Every entry is to be returned as it stands, apart from the pictures.

═════ AVAILABLE RECORDS

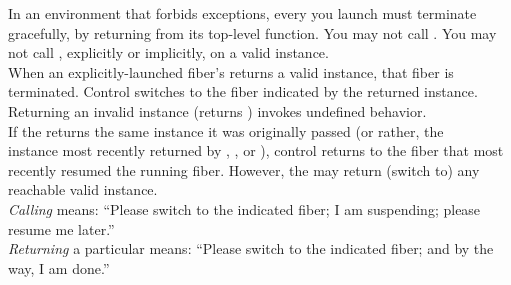 In an environment that forbids exceptions, every \fiber you launch must
terminate gracefully, by returning from its top-level function. You may not
call \unwindfib. You may not call \dtor, explicitly or implicitly, on a
valid \fiber instance.\\

When an explicitly-launched fiber's \entryfn\xspace returns a valid \fiber
instance, that fiber is terminated. Control switches to the fiber indicated by
the returned \fiber instance.\\

Returning an invalid \fiber instance (\opbool returns ) invokes
undefined behavior.\\

If the \entryfn\xspace returns the same \fiber instance it was originally
passed (or rather, the\\\fiber instance most recently returned by \resume,
\resumewith, \xtresume or \xtresumewith), control returns to the fiber that
most recently resumed the running fiber. However, the \entryfn\xspace may
return (switch to) any reachable valid \fiber instance.\\

\emph{Calling} \resume means: ``Please switch to the indicated fiber; I
am suspending; please resume me later.''\\

\emph{Returning} a particular \fiber means: ``Please switch to the indicated
fiber; and by the way, I am done.''
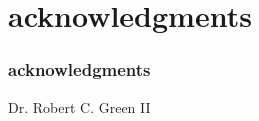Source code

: 
\section*{acknowledgments}

\begin{frame}
  \frametitle{acknowledgments}
  Dr. Robert C. Green II
\end{frame}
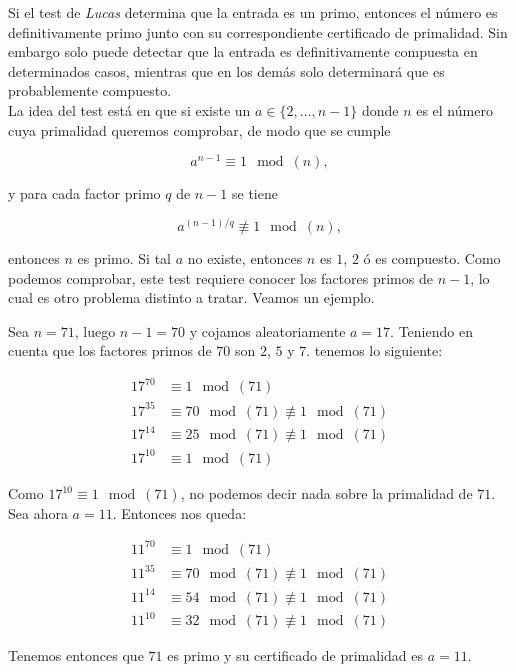Si el test de \textit{Lucas} determina que la entrada es un primo, entonces el número es definitivamente primo junto con su correspondiente certificado de primalidad. Sin embargo solo puede detectar que la entrada es definitivamente compuesta en determinados casos, mientras que en los demás solo determinará que es probablemente compuesto.\\

La idea del test está en que si existe un $a \in \{2,\dotso, n-1\}$ donde $n$ es el número cuya primalidad queremos comprobar, de modo que se cumple

\begin{equation}
a^{n-1} \equiv 1 \mod(n),
\end{equation}

y para cada factor primo $q$ de $n-1$ se tiene

\begin{equation}
a^{(n-1)/q} \not\equiv 1 \mod(n),
\end{equation}

entonces $n$ es primo. Si tal $a$ no existe, entonces $n$ es $1$, $2$ ó es compuesto. Como podemos comprobar, este test requiere conocer los factores primos de $n-1$, lo cual es otro problema distinto a tratar. Veamos un ejemplo.

\begin{ejemplo}
	Sea $n = 71$, luego $n-1 = 70$ y cojamos aleatoriamente $a = 17$. Teniendo en cuenta que los factores primos de $70$ son $2$, $5$ y $7$. tenemos lo siguiente:
	
	\begin{align}
	17^{70} &\equiv 1 \mod(71)\\
	17^{35} &\equiv 70 \mod(71) \not\equiv 1 \mod(71)\\
	17^{14} &\equiv 25 \mod(71) \not\equiv 1 \mod(71)\\
	17^{10} &\equiv 1 \mod(71)
	\end{align}
	
	Como $17^10 \equiv 1 \mod(71)$, no podemos decir nada sobre la primalidad de $71$. Sea ahora $a = 11$. Entonces nos queda:
	
	\begin{align}
	11^{70} &\equiv 1 \mod(71)\\
	11^{35} &\equiv 70 \mod(71) \not\equiv 1 \mod(71)\\
	11^{14} &\equiv 54 \mod(71) \not\equiv 1 \mod(71)\\
	11^{10} &\equiv 32 \mod(71) \not\equiv 1 \mod(71)
	\end{align}
	
	Tenemos entonces que $71$ es primo y su certificado de primalidad es $a = 11$.
\end{ejemplo}

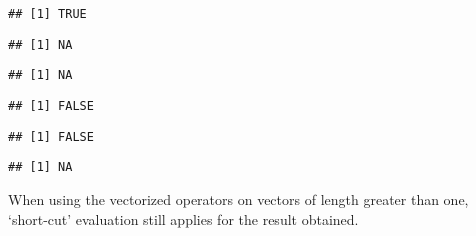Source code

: \documentclass[paper=a4,headsepline,BCOR=12mm,twoside,open=right,%
titlepage,headings=small,fontsize=10pt,index=totoc,bibliography=totoc,%
captions=tableheading,captions=nooneline]{scrbook}\usepackage{knitr}
\begin{document}
\begin{knitrout}\footnotesize
{}\color{fgcolor}\begin{kframe}
\begin{alltt}
 \hlopt{||} 
\end{alltt}
\begin{verbatim}
## [1] TRUE
\end{verbatim}
\begin{alltt}
 \hlopt{||} 
\end{alltt}
\begin{verbatim}
## [1] NA
\end{verbatim}
\begin{alltt}
 \hlopt{&&} 
\end{alltt}
\begin{verbatim}
## [1] NA
\end{verbatim}
\begin{alltt}
 \hlopt{&&} 
\end{alltt}
\begin{verbatim}
## [1] FALSE
\end{verbatim}
\begin{alltt}
 \hlopt{&&}  \hlopt{&&} 
\end{alltt}
\begin{verbatim}
## [1] FALSE
\end{verbatim}
\begin{alltt}
 \hlopt{&&}  \hlopt{&&} 
\end{alltt}
\begin{verbatim}
## [1] NA
\end{verbatim}
\end{kframe}
\end{knitrout}

When using the vectorized operators on vectors of length greater than one, `short-cut' evaluation still applies for the result obtained.
\end{document}
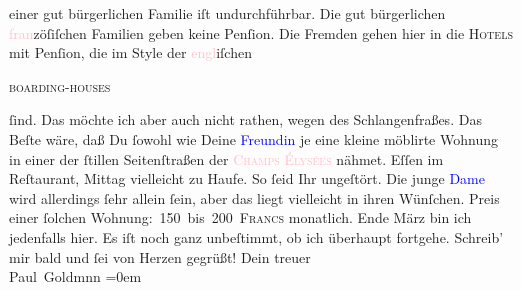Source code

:                einer gut bürgerlichen Familie iſt undurchführbar. Die gut bürgerlichen \textcolor{pink}{fran}{}zöſiſchen Familien geben
               keine Penſion. Die Fremden gehen hier in die \textsc{Hotels} mit
               Penſion, die im Style der \textcolor{pink}{engl}{}\ledrightnote{\textcolor{pink}{England}}iſchen \begin{otherlanguage}{english}\textsc{boarding-houses}\end{otherlanguage} ſind. Das möchte ich aber auch nicht rathen, wegen des Schlangenfraßes.
               Das Beſte wäre, daß Du ſowohl wie Deine \textcolor{blue}{Freundin}{} je eine kleine möblirte Wohnung in einer der ſtillen
               Seitenſtraßen der \textsc{\textcolor{pink}{Champs Élysées}{}\ledrightnote{\textcolor{pink}{Champs-Élysées}}} nähmet. Eſſen im Reſtaurant, \strikeout{\textcolor{gray}{×}} Mittag vielleicht zu Haufe. {\pb}So ſeid Ihr
               ungeſtört. Die junge \textcolor{blue}{Dame}{}
               wird allerdings ſehr allein ſein, aber das liegt vielleicht in ihren Wünſchen. Preis
               einer ſolchen Wohnung: 150 bis 200 \textsc{Francs} monatlich.\pend
           \pstart
            Ende März bin ich jedenfalls hier. Es iſt noch
               ganz unbeſtimmt, ob ich überhaupt fortgehe.\pend
           \pstart
           Schreib’ mir bald und ſei von Herzen gegrüßt!\pend
           \pstart
           Dein treuer {\\[\baselineskip]}\spacefill\mbox{Paul Goldmnn}\pend
           \leftskip=0em{}\endnumbering{}\begin{anhang}\end{anhang}
      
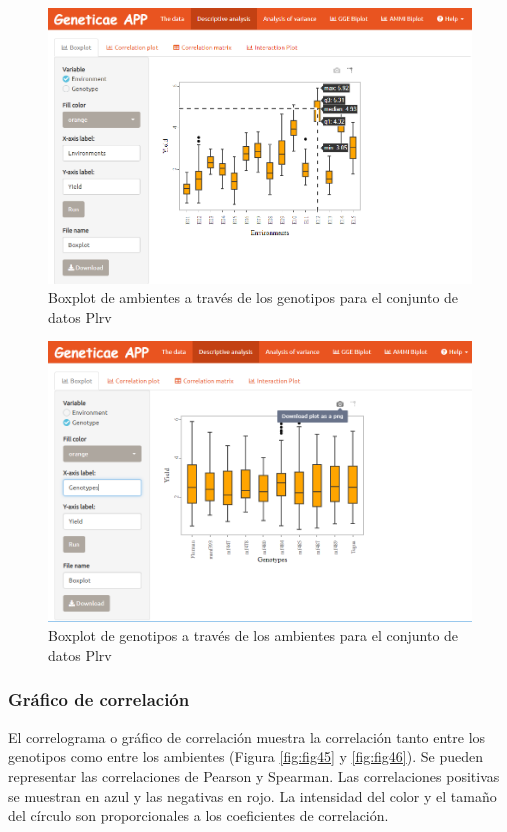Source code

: \begin{figure}[H]
	\begin{center}
		\includegraphics[width=16cm]{./Graficos/Boxplot_environment.png}
	\end{center}
	\caption{Boxplot de ambientes a través de los genotipos para el conjunto de datos Plrv}
	\label{fig:fig43}
\end{figure}


\begin{figure}[H]
	\begin{center}
		\includegraphics[width=16cm]{./Graficos/Boxplot_genotypes.png}
	\end{center}
	\caption{Boxplot de genotipos a través de los ambientes para el conjunto de datos Plrv}
	\label{fig:fig44}
\end{figure}

\subsubsection{Gráfico de correlación}
El correlograma o gráfico de correlación muestra la correlación tanto entre los genotipos como entre los ambientes (Figura \ref{fig:fig45} y \ref{fig:fig46}). Se pueden representar las correlaciones de Pearson y Spearman. Las correlaciones positivas se muestran en azul y las negativas en rojo. La intensidad del color y el tamaño del círculo son proporcionales a los coeficientes de correlación.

══════════

> _SOLUTION TO THIS PROBLEM_:
 In an environment that forbids exceptions, every \fiber you launch must
terminate gracefully, by returning from its top-level function. You may not
call \unwindfib. You may not call \dtor, explicitly or implicitly, on a
valid \fiber instance.\\

When an explicitly-launched fiber's \entryfn\xspace returns a valid \fiber
instance, that fiber is terminated. Control switches to the fiber indicated by
the returned \fiber instance.\\

Returning an invalid \fiber instance (\opbool returns ) invokes
undefined behavior.\\

If the \entryfn\xspace returns the same \fiber instance it was originally
passed (or rather, the\\\fiber instance most recently returned by \resume,
\resumewith, \xtresume or \xtresumewith), control returns to the fiber that
most recently resumed the running fiber. However, the \entryfn\xspace may
return (switch to) any reachable valid \fiber instance.\\

\emph{Calling} \resume means: ``Please switch to the indicated fiber; I
am suspending; please resume me later.''\\

\emph{Returning} a particular \fiber means: ``Please switch to the indicated
fiber; and by the way, I am done.''
Source code

: 
\section*{acknowledgments}

\begin{frame}
  \frametitle{acknowledgments}
  Dr. Robert C. Green II
\end{frame}
Si el test de \textit{Lucas} determina que la entrada es un primo, entonces el número es definitivamente primo junto con su correspondiente certificado de primalidad. Sin embargo solo puede detectar que la entrada es definitivamente compuesta en determinados casos, mientras que en los demás solo determinará que es probablemente compuesto.\\

La idea del test está en que si existe un $a \in \{2,\dotso, n-1\}$ donde $n$ es el número cuya primalidad queremos comprobar, de modo que se cumple

\begin{equation}
a^{n-1} \equiv 1 \mod(n),
\end{equation}

y para cada factor primo $q$ de $n-1$ se tiene

\begin{equation}
a^{(n-1)/q} \not\equiv 1 \mod(n),
\end{equation}

entonces $n$ es primo. Si tal $a$ no existe, entonces $n$ es $1$, $2$ ó es compuesto. Como podemos comprobar, este test requiere conocer los factores primos de $n-1$, lo cual es otro problema distinto a tratar. Veamos un ejemplo.

\begin{ejemplo}
	Sea $n = 71$, luego $n-1 = 70$ y cojamos aleatoriamente $a = 17$. Teniendo en cuenta que los factores primos de $70$ son $2$, $5$ y $7$. tenemos lo siguiente:
	
	\begin{align}
	17^{70} &\equiv 1 \mod(71)\\
	17^{35} &\equiv 70 \mod(71) \not\equiv 1 \mod(71)\\
	17^{14} &\equiv 25 \mod(71) \not\equiv 1 \mod(71)\\
	17^{10} &\equiv 1 \mod(71)
	\end{align}
	
	Como $17^10 \equiv 1 \mod(71)$, no podemos decir nada sobre la primalidad de $71$. Sea ahora $a = 11$. Entonces nos queda:
	
	\begin{align}
	11^{70} &\equiv 1 \mod(71)\\
	11^{35} &\equiv 70 \mod(71) \not\equiv 1 \mod(71)\\
	11^{14} &\equiv 54 \mod(71) \not\equiv 1 \mod(71)\\
	11^{10} &\equiv 32 \mod(71) \not\equiv 1 \mod(71)
	\end{align}
	
	Tenemos entonces que $71$ es primo y su certificado de primalidad es $a = 11$.
\end{ejemplo}

Source code

: \documentclass[paper=a4,headsepline,BCOR=12mm,twoside,open=right,%
titlepage,headings=small,fontsize=10pt,index=totoc,bibliography=totoc,%
captions=tableheading,captions=nooneline]{scrbook}\usepackage{knitr}
\begin{document}
\begin{knitrout}\footnotesize
{}\color{fgcolor}\begin{kframe}
\begin{alltt}
 \hlopt{||} 
\end{alltt}
\begin{verbatim}
## [1] TRUE
\end{verbatim}
\begin{alltt}
 \hlopt{||} 
\end{alltt}
\begin{verbatim}
## [1] NA
\end{verbatim}
\begin{alltt}
 \hlopt{&&} 
\end{alltt}
\begin{verbatim}
## [1] NA
\end{verbatim}
\begin{alltt}
 \hlopt{&&} 
\end{alltt}
\begin{verbatim}
## [1] FALSE
\end{verbatim}
\begin{alltt}
 \hlopt{&&}  \hlopt{&&} 
\end{alltt}
\begin{verbatim}
## [1] FALSE
\end{verbatim}
\begin{alltt}
 \hlopt{&&}  \hlopt{&&} 
\end{alltt}
\begin{verbatim}
## [1] NA
\end{verbatim}
\end{kframe}
\end{knitrout}

When using the vectorized operators on vectors of length greater than one, `short-cut' evaluation still applies for the result obtained.
\end{document}
Source code

:                einer gut bürgerlichen Familie iſt undurchführbar. Die gut bürgerlichen \textcolor{pink}{fran}{}zöſiſchen Familien geben
               keine Penſion. Die Fremden gehen hier in die \textsc{Hotels} mit
               Penſion, die im Style der \textcolor{pink}{engl}{}\ledrightnote{\textcolor{pink}{England}}iſchen \begin{otherlanguage}{english}\textsc{boarding-houses}\end{otherlanguage} ſind. Das möchte ich aber auch nicht rathen, wegen des Schlangenfraßes.
               Das Beſte wäre, daß Du ſowohl wie Deine \textcolor{blue}{Freundin}{} je eine kleine möblirte Wohnung in einer der ſtillen
               Seitenſtraßen der \textsc{\textcolor{pink}{Champs Élysées}{}\ledrightnote{\textcolor{pink}{Champs-Élysées}}} nähmet. Eſſen im Reſtaurant, \strikeout{\textcolor{gray}{×}} Mittag vielleicht zu Haufe. {\pb}So ſeid Ihr
               ungeſtört. Die junge \textcolor{blue}{Dame}{}
               wird allerdings ſehr allein ſein, aber das liegt vielleicht in ihren Wünſchen. Preis
               einer ſolchen Wohnung: 150 bis 200 \textsc{Francs} monatlich.\pend
           \pstart
            Ende März bin ich jedenfalls hier. Es iſt noch
               ganz unbeſtimmt, ob ich überhaupt fortgehe.\pend
           \pstart
           Schreib’ mir bald und ſei von Herzen gegrüßt!\pend
           \pstart
           Dein treuer {\\[\baselineskip]}\spacefill\mbox{Paul Goldmnn}\pend
           \leftskip=0em{}\endnumbering{}\begin{anhang}\end{anhang}
      
Source code

: \begin{figure}[H]
	\begin{center}
		\includegraphics[width=16cm]{./Graficos/Boxplot_environment.png}
	\end{center}
	\caption{Boxplot de ambientes a través de los genotipos para el conjunto de datos Plrv}
	\label{fig:fig43}
\end{figure}


\begin{figure}[H]
	\begin{center}
		\includegraphics[width=16cm]{./Graficos/Boxplot_genotypes.png}
	\end{center}
	\caption{Boxplot de genotipos a través de los ambientes para el conjunto de datos Plrv}
	\label{fig:fig44}
\end{figure}

\subsubsection{Gráfico de correlación}
El correlograma o gráfico de correlación muestra la correlación tanto entre los genotipos como entre los ambientes (Figura \ref{fig:fig45} y \ref{fig:fig46}). Se pueden representar las correlaciones de Pearson y Spearman. Las correlaciones positivas se muestran en azul y las negativas en rojo. La intensidad del color y el tamaño del círculo son proporcionales a los coeficientes de correlación.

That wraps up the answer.